E nelle conclusioni avrebbero ravvisato estremi per una soluzione che va nella dire­z­ione di quella auspicata dalla coppia finia­na. Raisi e Buonfiglio, già un anno fa, aveva­no contestato la corretta operatività dei due comitati che anziché limitarsi «al mero eser­cizio dei poteri di indirizzo e vigilanza» avrebbe via via limitato i poteri degli stessi con modalità, a loro avviso, illegittime, infi­schiandosene di «preservare integro il patri­m­onio attraverso il compimento di atti con­servativi o, al più, migliorativi».

Ovviamente gli ex An rimasti nel Pdl la pensano diversamente, e a nulla sono servi­te le ragioni messe nero su bianco dal «porta­voce », senatore Franco Mugnai, che sei me­si fa aveva convinto lo stesso presidente del tribunale a respingere il ricorso spiegando che era inammissibile e improponibile «perché il Comitato ha operato nel rispetto delle prerogative attribuite loro dal congres­so, in osservanza del mandato di cui era sta­to investito».

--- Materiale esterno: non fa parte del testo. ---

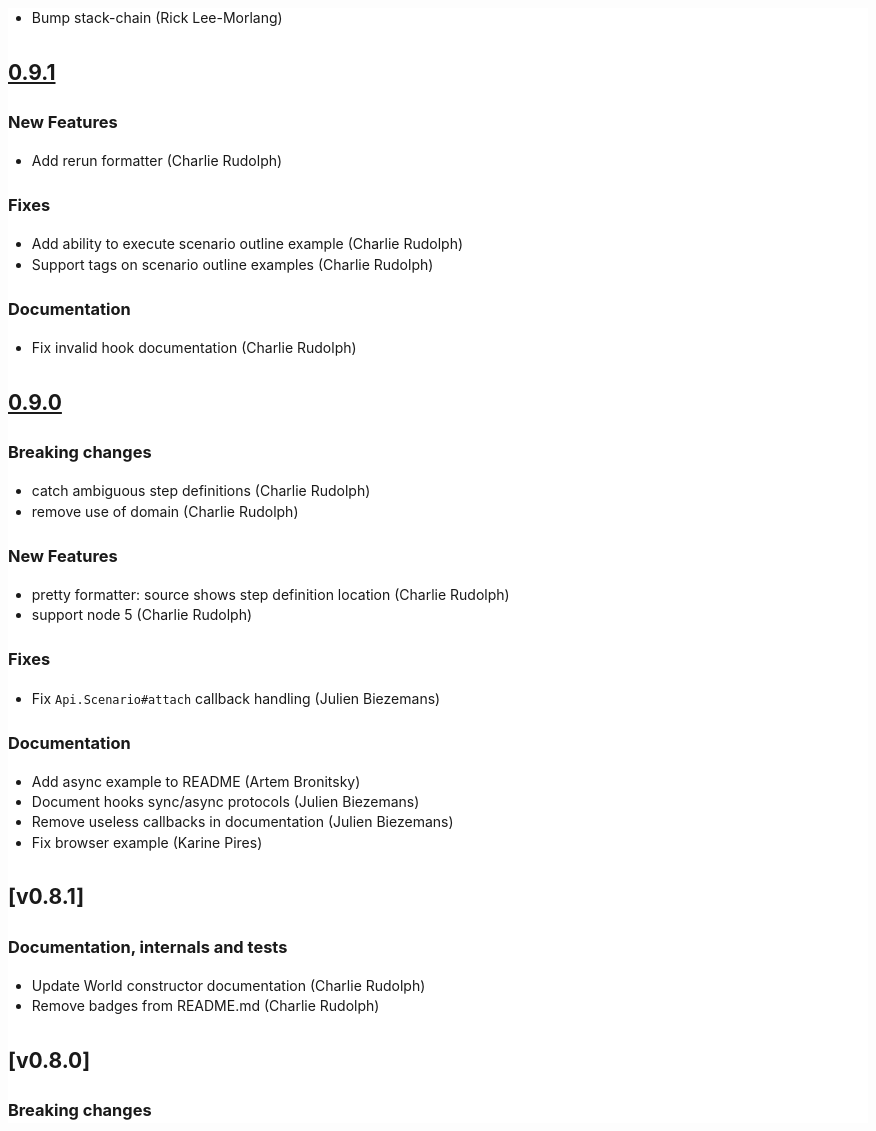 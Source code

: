 * Bump stack-chain (Rick Lee-Morlang)

## [0.9.1]

### New Features

* Add rerun formatter (Charlie Rudolph)

### Fixes

* Add ability to execute scenario outline example (Charlie Rudolph)
* Support tags on scenario outline examples (Charlie Rudolph)

### Documentation

* Fix invalid hook documentation (Charlie Rudolph)

## [0.9.0]

### Breaking changes

* catch ambiguous step definitions (Charlie Rudolph)
* remove use of domain (Charlie Rudolph)

### New Features

* pretty formatter: source shows step definition location (Charlie Rudolph)
* support node 5 (Charlie Rudolph)

### Fixes

* Fix `Api.Scenario#attach` callback handling (Julien Biezemans)

### Documentation

* Add async example to README (Artem Bronitsky)
* Document hooks sync/async protocols (Julien Biezemans)
* Remove useless callbacks in documentation (Julien Biezemans)
* Fix browser example (Karine Pires)

## [v0.8.1]

### Documentation, internals and tests

* Update World constructor documentation (Charlie Rudolph)
* Remove badges from README.md (Charlie Rudolph)

## [v0.8.0]

### Breaking changes


[Unreleased]:   https://github.com/cucumber/cucumber-js/compare/v7.0.0...master
[7.0.0]:        https://github.com/cucumber/cucumber-js/compare/7.0.0-rc.0...v7.0.0
[7.0.0-rc.0]:   https://github.com/cucumber/cucumber-js/compare/v6.0.5...v7.0.0-rc.0
[6.0.5]:        https://github.com/cucumber/cucumber-js/compare/v6.0.4...v6.0.5
[6.0.4]:        https://github.com/cucumber/cucumber-js/compare/v6.0.3...v6.0.4
[6.0.3]:        https://github.com/cucumber/cucumber-js/compare/v6.0.2...v6.0.3
[6.0.2]:        https://github.com/cucumber/cucumber-js/compare/v6.0.1...v6.0.2
[6.0.1]:        https://github.com/cucumber/cucumber-js/compare/v6.0.0...v6.0.1
[6.0.0]:        https://github.com/cucumber/cucumber-js/compare/v5.1.0...v6.0.0
[5.1.0]:        https://github.com/cucumber/cucumber-js/compare/v5.0.3...v5.1.0
[5.0.3]:        https://github.com/cucumber/cucumber-js/compare/v5.0.2...v5.0.3
[5.0.2]:        https://github.com/cucumber/cucumber-js/compare/v5.0.1...v5.0.2
[5.0.1]:        https://github.com/cucumber/cucumber-js/compare/v4.2.1...v5.0.1
[4.2.1]:        https://github.com/cucumber/cucumber-js/compare/v4.2.0...v4.2.1
[4.2.0]:        https://github.com/cucumber/cucumber-js/compare/v4.1.0...v4.2.0
[4.1.0]:        https://github.com/cucumber/cucumber-js/compare/v4.0.0...v4.1.0
[4.0.0]:        https://github.com/cucumber/cucumber-js/compare/v3.2.1...v4.0.0
[3.2.1]:        https://github.com/cucumber/cucumber-js/compare/v3.2.0...v3.2.1
[3.2.0]:        https://github.com/cucumber/cucumber-js/compare/v3.1.0...v3.2.0
[3.1.0]:        https://github.com/cucumber/cucumber-js/compare/v3.0.6...v3.1.0
[3.0.6]:        https://github.com/cucumber/cucumber-js/compare/v3.0.5...v3.0.6
[3.0.5]:        https://github.com/cucumber/cucumber-js/compare/v3.0.4...v3.0.5
[3.0.4]:        https://github.com/cucumber/cucumber-js/compare/v3.0.3...v3.0.4
[3.0.3]:        https://github.com/cucumber/cucumber-js/compare/v3.0.2...v3.0.3
[3.0.2]:        https://github.com/cucumber/cucumber-js/compare/v3.0.1...v3.0.2
[3.0.1]:        https://github.com/cucumber/cucumber-js/compare/v3.0.0...v3.0.1
[3.0.0]:        https://github.com/cucumber/cucumber-js/compare/v2.3.1...v3.0.0
[2.3.1]:        https://github.com/cucumber/cucumber-js/compare/v2.3.0...v2.3.1
[2.3.0]:        https://github.com/cucumber/cucumber-js/compare/v2.2.0...v2.3.0
[2.2.0]:        https://github.com/cucumber/cucumber-js/compare/v2.1.0...v2.2.0
[2.1.0]:        https://github.com/cucumber/cucumber-js/compare/v2.0.0-rc.9...v2.1.0
[1.3.3]:        https://github.com/cucumber/cucumber-js/compare/v1.3.2...v1.3.3
[1.3.2]:        https://github.com/cucumber/cucumber-js/compare/v1.3.1...v1.3.2
[1.3.1]:        https://github.com/cucumber/cucumber-js/compare/v1.3.0...v1.3.1
[1.3.0]:        https://github.com/cucumber/cucumber-js/compare/v1.2.2...v1.3.0
[1.2.2]:        https://github.com/cucumber/cucumber-js/compare/v1.2.1...v1.2.2
[1.2.1]:        https://github.com/cucumber/cucumber-js/compare/v1.2.0...v1.2.1
[1.2.0]:        https://github.com/cucumber/cucumber-js/compare/v1.1.0...v1.2.0
[1.1.0]:        https://github.com/cucumber/cucumber-js/compare/v1.0.0...v1.1.0
[1.0.0]:        https://github.com/cucumber/cucumber-js/compare/v0.10.4...v1.0.0
[0.10.4]:       https://github.com/cucumber/cucumber-js/compare/v0.10.3...v0.10.4
[0.10.3]:       https://github.com/cucumber/cucumber-js/compare/v0.10.2...v0.10.3
[0.10.2]:       https://github.com/cucumber/cucumber-js/compare/v0.10.1...v0.10.2
[0.10.1]:       https://github.com/cucumber/cucumber-js/compare/v0.10.0...v0.10.1
[0.10.0]:       https://github.com/cucumber/cucumber-js/compare/v0.9.5...v0.10.0
[0.9.5]:        https://github.com/cucumber/cucumber-js/compare/v0.9.4...v0.9.5
[0.9.4]:        https://github.com/cucumber/cucumber-js/compare/v0.9.3...v0.9.4
[0.9.3]:        https://github.com/cucumber/cucumber-js/compare/v0.9.2...v0.9.3
[0.9.2]:        https://github.com/cucumber/cucumber-js/compare/v0.9.1...v0.9.2
[0.9.1]:        https://github.com/cucumber/cucumber-js/compare/v0.9.0...v0.9.1
[0.9.0]:        https://github.com/cucumber/cucumber-js/compare/v0.8.1...v0.9.0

Appresa la notizia del commissariamen­to, Mugnai ha parlato di «decisione sconcer­tante » del tribunale «in contrasto con le de­terminazioni del congresso. In essa non si ipotizza in alcun modo comportamenti ille­citi­o fraudolenti degli organi di Alleanza na­zionale. È incomprensibile».

Tutti gli uomini

del presidente della casa di Montecarlo, che nell’inchiesta sull’ap­partamento in uso al cognato se l’è cavata come tutti sanno, cantano vittoria. «Siamo soddisfatti, così evitiamo un nuovo caso Lu­si », gongola Buonfiglio.